Clomiphene is not always the best medication for women who
do not ovulate and a complete history, physical examination,
blood tests and X-rays are necessary prior to initiating
therapy.
Clomiphene is usually taken on days 5-9 or
3-7 of the menstrual cycle. Doses usually start at 50 mg
per day and may be increased in subsequent cycles if ovulation
does not occur. Clomiphene causes the pituitary to increase
its release of FSH and LH, thus causing the ovary to select
and grow a dominant follicle(s) and then ovulate. Once regular
ovulation is occurring there is no advantage to increasing
Clomid's dosage.
Lab
tests, ovulation predictor kits (OPK), and ultrasound
help us monitor Clomid cycles. Blood tests are also used
to monitor hormones such as estrogen and progesterone. The
OPK test looks for a surge of LH, which occurs 24-36 hours before
ovulation. Ultrasound allows us to see the development of
the follicles and subsequent ovulation.
Clomiphene is a comparatively inexpensive and
safe drug that is very useful for ovulation induction. However,
there are a few facts, which must be considered in order
to fully appreciate Clomid.
First, the cumulative (total) pregnancy rate
with clomiphene is approximately 40% and is highly dependent
upon the cause(s) of infertility. Second, approximately
85% of patients will ovulate on clomiphene. Third, most
pregnancies, which occur on clomiphene, do so within the
first 3 cycles of therapy. Fourth, very few pregnancies
occur with clomiphene after 6 cycles of usage. And finally,
one must realize that other factors, such as endometriosis,
male factor, etc. have an influence on pregnancy rates.
There are Clomid studies that suggest there
is an increased incidence of ovarian cancer following its
usage. However, these studies have many inconsistencies,
which bring their validity into question.

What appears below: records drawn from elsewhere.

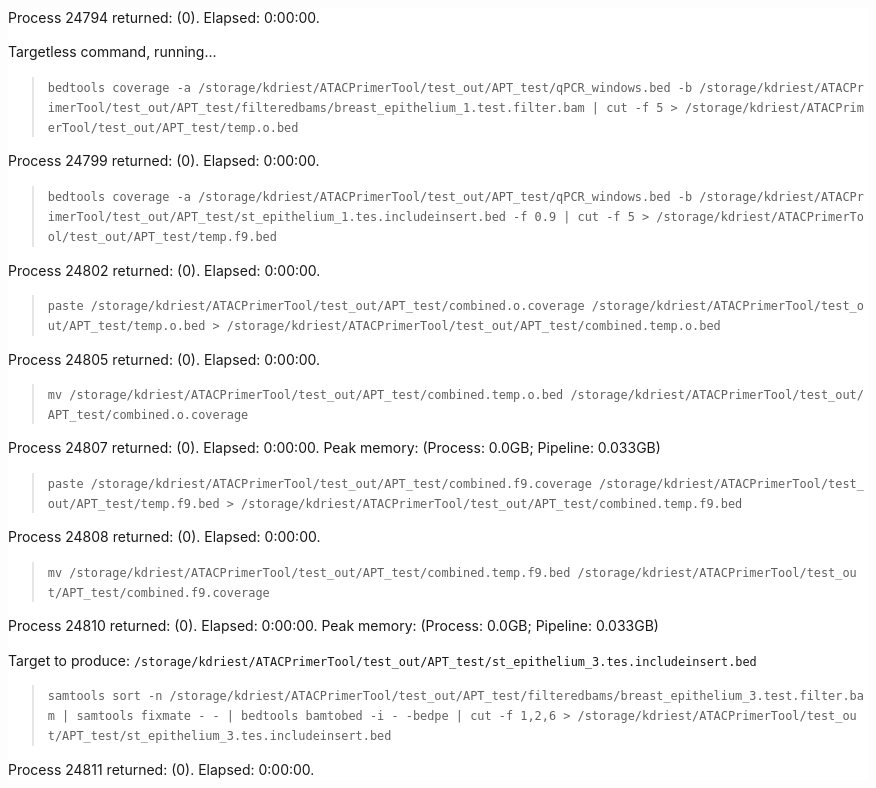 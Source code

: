 <pre>
</pre>
Process 24794 returned: (0). Elapsed: 0:00:00.

Targetless command, running...
> `bedtools coverage -a /storage/kdriest/ATACPrimerTool/test_out/APT_test/qPCR_windows.bed -b /storage/kdriest/ATACPrimerTool/test_out/APT_test/filteredbams/breast_epithelium_1.test.filter.bam | cut -f 5 > /storage/kdriest/ATACPrimerTool/test_out/APT_test/temp.o.bed`

<pre>
</pre>
Process 24799 returned: (0). Elapsed: 0:00:00.
> `bedtools coverage -a /storage/kdriest/ATACPrimerTool/test_out/APT_test/qPCR_windows.bed -b /storage/kdriest/ATACPrimerTool/test_out/APT_test/st_epithelium_1.tes.includeinsert.bed -f 0.9 | cut -f 5 > /storage/kdriest/ATACPrimerTool/test_out/APT_test/temp.f9.bed`

<pre>
</pre>
Process 24802 returned: (0). Elapsed: 0:00:00.
> `paste /storage/kdriest/ATACPrimerTool/test_out/APT_test/combined.o.coverage /storage/kdriest/ATACPrimerTool/test_out/APT_test/temp.o.bed > /storage/kdriest/ATACPrimerTool/test_out/APT_test/combined.temp.o.bed`

<pre>
</pre>
Process 24805 returned: (0). Elapsed: 0:00:00.
> `mv /storage/kdriest/ATACPrimerTool/test_out/APT_test/combined.temp.o.bed /storage/kdriest/ATACPrimerTool/test_out/APT_test/combined.o.coverage`

<pre>
</pre>
Process 24807 returned: (0). Elapsed: 0:00:00. Peak memory: (Process: 0.0GB; Pipeline: 0.033GB)
> `paste /storage/kdriest/ATACPrimerTool/test_out/APT_test/combined.f9.coverage /storage/kdriest/ATACPrimerTool/test_out/APT_test/temp.f9.bed > /storage/kdriest/ATACPrimerTool/test_out/APT_test/combined.temp.f9.bed`

<pre>
</pre>
Process 24808 returned: (0). Elapsed: 0:00:00.
> `mv /storage/kdriest/ATACPrimerTool/test_out/APT_test/combined.temp.f9.bed /storage/kdriest/ATACPrimerTool/test_out/APT_test/combined.f9.coverage`

<pre>
</pre>
Process 24810 returned: (0). Elapsed: 0:00:00. Peak memory: (Process: 0.0GB; Pipeline: 0.033GB)

Target to produce: `/storage/kdriest/ATACPrimerTool/test_out/APT_test/st_epithelium_3.tes.includeinsert.bed`
> `samtools sort -n /storage/kdriest/ATACPrimerTool/test_out/APT_test/filteredbams/breast_epithelium_3.test.filter.bam | samtools fixmate - - | bedtools bamtobed -i - -bedpe | cut -f 1,2,6 > /storage/kdriest/ATACPrimerTool/test_out/APT_test/st_epithelium_3.tes.includeinsert.bed`

<pre>
</pre>
Process 24811 returned: (0). Elapsed: 0:00:00.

Also, they show
that the risk does not occur unless there has been more
than one year of Clomid use. More recent and controlled
studies with large numbers of patients show no increased
risk of ovarian cancer. This is at least in part explained
by the fact that the infertile patient is at increased risk
of ovarian cancer, but that pregnancy offers some degree
of protection.
Clomid side effects may include hot flashes,
headaches, blurred vision, nausea, breast tenderness, mood
changes and bloating. There is a small risk of hyperstimulation
(growing too many follicles), which may require a cycle
of rest to let the ovaries return to normal size before
stimulating again. The multiple birth rates on Clomid are
approximately 8-10% of pregnancies are usually twins.